Created: 31 Jan 2008 • Updated: 21 May 2010 | 22 comments

    I've gotten around to working with our updated software from SAV 10.x. I installed the console on our Dell PowerEdge 1800 Win2003 Server SP2, installed a client on the same server and a client on another local machine. Booting the server doesn't take much longer than normal but the local machine went from a startup time of ~4 min to ~12 minutes. It takes 5 minutes just to get to the desktop and it still hasn't finished booting so you can't do anything.

Any first thoughts? I can't put this on any other machines until I know it will work flawlessly on them. So far 50% ain't so great...

Thanks,

Mike

Comments 22 CommentsJump to latest comment

tpi's picture
I'm having the same issue within our IT dept. I haven't had the nerve to roll it out onto the servers yet. I also haven't done a ton of configuration, so there is probably something I'm missing...
bctmike's picture

Well, I've manually uninstalled it using the long instructions found elsewhere in this forum and reinstalled it as a stand alone version. Now instead of 3x the boot time it's 2x the boot time. I'm glad my machine is on all the time or I'd be pissed...

Matt Pierce's picture

We have noticed this behaviour since moving to MR1.  The machine will sit at the blank desktop after entering domain credentials on login.  We've so far isolated the issue to machines with wireless interfaces.  If you turn off the wireless interface the machine boots fine.  Were working to get more details as we go.  We have AV, Spyware, and Proactive Threat Scan enabled.  Network Threat Protection is not enabled.

SKlassen's picture
Two things I can think of to look at:
 
1)  Check in your scheduled scans.  If there's an active entry for doing a quick scan on startup you may want to consider turning it off.
 
2)  Is Network Threat not installed or installed and disabled?  If you have it installed and just aren't using it, uninstall that component or it will use some system resources.
bctmike's picture

I was not able to find any "scheduled scans." Is this because I've got it currently installed as a stand alone? I'm pretty sure I've seen it before...

I did see the "Scan files on network drives" under the "Auto-Protect" settings and just disabled it. I'll restart and see what happens.

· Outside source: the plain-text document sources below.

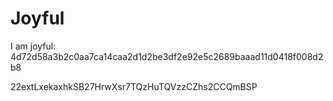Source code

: # Joyful

I am joyful: 4d72d58a3b2c0aa7ca14caa2d1d2be3df2e92e5c2689baaad11d0418f008d2b8


22extLxekaxhkSB27HrwXsr7TQzHuTQVzzCZhs2CCQmBSP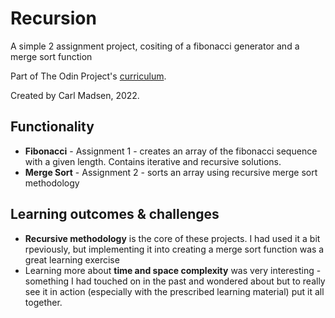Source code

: # Recursion
A simple 2 assignment project, cositing of a fibonacci generator and a merge sort function

Part of The Odin Project's [curriculum](https://www.theodinproject.com/lessons/javascript-recursion).

Created by Carl Madsen, 2022.

## Functionality

* **Fibonacci** - Assignment 1 - creates an array of the fibonacci sequence with a given length. Contains iterative and recursive solutions.
* **Merge Sort** - Assignment 2 - sorts an array using recursive merge sort methodology

## Learning outcomes & challenges

* **Recursive methodology** is the core of these projects. I had used it a bit rpeviously, but implementing it into creating a merge sort function was a great learning exercise
* Learning more about **time and space complexity** was very interesting - something I had touched on in the past and wondered about but to really see it in action (especially with the prescribed learning material) put it all together.
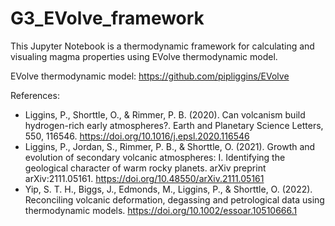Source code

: # G3_EVolve_framework
This Jupyter Notebook is a thermodynamic framework for calculating and visualing magma properties using EVolve thermodynamic model.

EVolve thermodynamic model: https://github.com/pipliggins/EVolve

References:
- Liggins, P., Shorttle, O., & Rimmer, P. B. (2020). Can volcanism build hydrogen-rich early atmospheres?. Earth and Planetary Science Letters, 550, 116546. https://doi.org/10.1016/j.epsl.2020.116546
- Liggins, P., Jordan, S., Rimmer, P. B., & Shorttle, O. (2021). Growth and evolution of secondary volcanic atmospheres: I. Identifying the geological character of warm rocky planets. arXiv preprint arXiv:2111.05161. https://doi.org/10.48550/arXiv.2111.05161
- Yip, S. T. H., Biggs, J., Edmonds, M., Liggins, P., & Shorttle, O. (2022). Reconciling volcanic deformation, degassing and petrological data using thermodynamic models. https://doi.org/10.1002/essoar.10510666.1

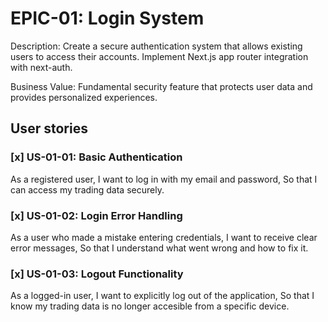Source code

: # EPIC-01: Login System

Description: Create a secure authentication system that allows existing users
to access their accounts. Implement Next.js app router integration with
next-auth.

Business Value: Fundamental security feature that protects user data and
provides personalized experiences.

## User stories

### [x] US-01-01: Basic Authentication

As a registered user,
I want to log in with my email and password,
So that I can access my trading data securely.

### [x] US-01-02: Login Error Handling

As a user who made a mistake entering credentials,
I want to receive clear error messages,
So that I understand what went wrong and how to fix it.

### [x] US-01-03: Logout Functionality

As a logged-in user,
I want to explicitly log out of the application,
So that I know my trading data is no longer accesible from a specific device.
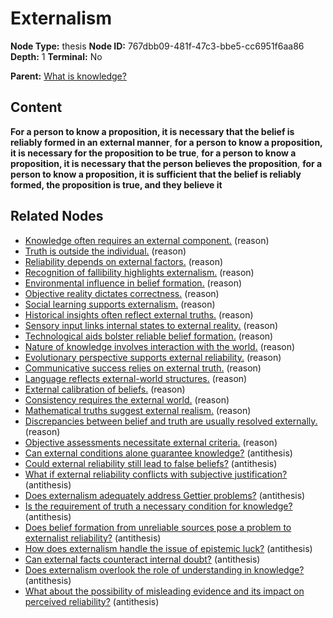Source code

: # Externalism

**Node Type:** thesis
**Node ID:** 767dbb09-481f-47c3-bbe5-cc6951f6aa86
**Depth:** 1
**Terminal:** No

**Parent:** [What is knowledge?](what-is-knowledge.md)

## Content

**For a person to know a proposition, it is necessary that the belief is reliably formed in an external manner**, **for a person to know a proposition, it is necessary for the proposition to be true**, **for a person to know a proposition, it is necessary that the person believes the proposition**, **for a person to know a proposition, it is sufficient that the belief is reliably formed, the proposition is true, and they believe it**

## Related Nodes

- [Knowledge often requires an external component.](knowledge-often-requires-an-external-component.md) (reason)
- [Truth is outside the individual.](truth-is-outside-the-individual.md) (reason)
- [Reliability depends on external factors.](reliability-depends-on-external-factors.md) (reason)
- [Recognition of fallibility highlights externalism.](recognition-of-fallibility-highlights-externalism.md) (reason)
- [Environmental influence in belief formation.](environmental-influence-in-belief-formation.md) (reason)
- [Objective reality dictates correctness.](objective-reality-dictates-correctness.md) (reason)
- [Social learning supports externalism.](social-learning-supports-externalism.md) (reason)
- [Historical insights often reflect external truths.](historical-insights-often-reflect-external-truths.md) (reason)
- [Sensory input links internal states to external reality.](sensory-input-links-internal-states-to-external-reality.md) (reason)
- [Technological aids bolster reliable belief formation.](technological-aids-bolster-reliable-belief-formation.md) (reason)
- [Nature of knowledge involves interaction with the world.](nature-of-knowledge-involves-interaction-with-the-world.md) (reason)
- [Evolutionary perspective supports external reliability.](evolutionary-perspective-supports-external-reliability.md) (reason)
- [Communicative success relies on external truth.](communicative-success-relies-on-external-truth.md) (reason)
- [Language reflects external-world structures.](language-reflects-external-world-structures.md) (reason)
- [External calibration of beliefs.](external-calibration-of-beliefs.md) (reason)
- [Consistency requires the external world.](consistency-requires-the-external-world.md) (reason)
- [Mathematical truths suggest external realism.](mathematical-truths-suggest-external-realism.md) (reason)
- [Discrepancies between belief and truth are usually resolved externally.](discrepancies-between-belief-and-truth-are-usually-resolved-externally.md) (reason)
- [Objective assessments necessitate external criteria.](objective-assessments-necessitate-external-criteria.md) (reason)
- [Can external conditions alone guarantee knowledge?](can-external-conditions-alone-guarantee-knowledge.md) (antithesis)
- [Could external reliability still lead to false beliefs?](could-external-reliability-still-lead-to-false-beliefs.md) (antithesis)
- [What if external reliability conflicts with subjective justification?](what-if-external-reliability-conflicts-with-subjective-justification.md) (antithesis)
- [Does externalism adequately address Gettier problems?](does-externalism-adequately-address-gettier-problems.md) (antithesis)
- [Is the requirement of truth a necessary condition for knowledge?](is-the-requirement-of-truth-a-necessary-condition-for-knowledge.md) (antithesis)
- [Does belief formation from unreliable sources pose a problem to externalist reliability?](does-belief-formation-from-unreliable-sources-pose-a-problem-to-externalist-reliability.md) (antithesis)
- [How does externalism handle the issue of epistemic luck?](how-does-externalism-handle-the-issue-of-epistemic-luck.md) (antithesis)
- [Can external facts counteract internal doubt?](can-external-facts-counteract-internal-doubt.md) (antithesis)
- [Does externalism overlook the role of understanding in knowledge?](does-externalism-overlook-the-role-of-understanding-in-knowledge.md) (antithesis)
- [What about the possibility of misleading evidence and its impact on perceived reliability?](what-about-the-possibility-of-misleading-evidence-and-its-impact-on-perceived-reliability.md) (antithesis)
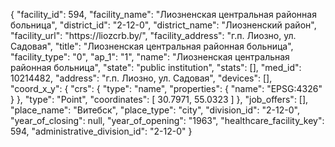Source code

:{
    "facility_id": 594,
    "facility_name": "Лиозненская центральная районная больница",
    "district_id": "2-12-0",
    "district_name": "Лиозненский район",
    "facility_url": "https:\/\/liozcrb.by\/",
    "facility_address": "г.п. Лиозно, ул. Садовая",
    "title": "Лиозненская центральная районная больница",
    "facility_type": "0",
    "ap_1": "1",
    "name": "Лиозненская центральная районная больница",
    "state": "public institution",
    "stats": [],
    "med_id": 10214482,
    "address": "г.п. Лиозно, ул. Садовая",
    "devices": [],
    "coord_x_y": {
        "crs": {
            "type": "name",
            "properties": {
                "name": "EPSG:4326"
            }
        },
        "type": "Point",
        "coordinates": [
            30.7971,
            55.0323
        ]
    },
    "job_offers": [],
    "place_name": "Витебск",
    "place_type": "city",
    "division_id": "2-12-0",
    "year_of_closing": null,
    "year_of_opening": "1963",
    "healthcare_facility_key": 594,
    "administrative_division_id": "2-12-0"
}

I have all components of SEP installed and active.

10987654321's picture
Have you disabled scanning the computer every time someone logs in? After I disabled this feature and set scans to take place when people are not logged in, rebooting went back to normal. We have older machines with only 512 GB Ram - scanning on logins were crippling us.
bctmike's picture

I'm almost positive I DID disable that. I've just searched through every screen and can't find any option for scheduled scans. I'm gonna have to uninstall this and reinstall with the EXE the console made to get SEP back with the Server and make sure it's disabled, right?

bctmike's picture

Well, nothing really new to report. I downloaded MR1 and installed the MC on the server and a client on the server and my workstation. Haven't yet found out if the shares will stop dropping.

But, as to speed... I was getting excited as I booted up my machine after installing the client package with MR1. The desktop came up rather quickly (1:30 min). But, it was close to another 8 or 9 minutes after that that I was actually able to do anything. It was a good 3 minutes from the time I clicked my Outlook icon before it popped up and just as long before it began to check for mail.

Don't really know where to go from here. From everything I've read Symantec support is nice but rarley comes up with an answer or solution. I guess I'll find out in the next day or so...

Bored Silly's picture

We migrated to SEP 11 to our entire client base by the end of 2007 (roughly 8,500 workstations and laptops) since our old AV licenses were going to expire.  We haven't rolled it out to our servers yet.  One of the developers of SEP stayed onsite for 3 weeks to get to the bottom of the boot issues. 

Here's what we found about boot slowness or no desktop appears at all after entering credentials:

1.  Condition: After entering username and password, you get nothing but your background desktop picture and are able to use your mouse.  The desktop will never show up.  You can CTRL+ALT+DEL and launch Task Manager which in turn will allow you to manually run Explorer.exe to jump start the desktop.  After which, the PC will run normal.  You can also log out and log back in which normally results in a normal bootup.  Cause: The cause of this turned out to be a Microsoft glitch in the Userinit.exe.  Microsoft actually took responsibility for the issue after 3 months of us thinking it was a SEP issue.  Solution/Workaround: They are trying to come up with a fix but in the meantime, Microsoft mentioned that you can enable "Run Login Scripts Synchronously" which will avoid the situation all together.  The downside to that setting is that it will add time to the bootup process which we were already suffering longer boot times than normal.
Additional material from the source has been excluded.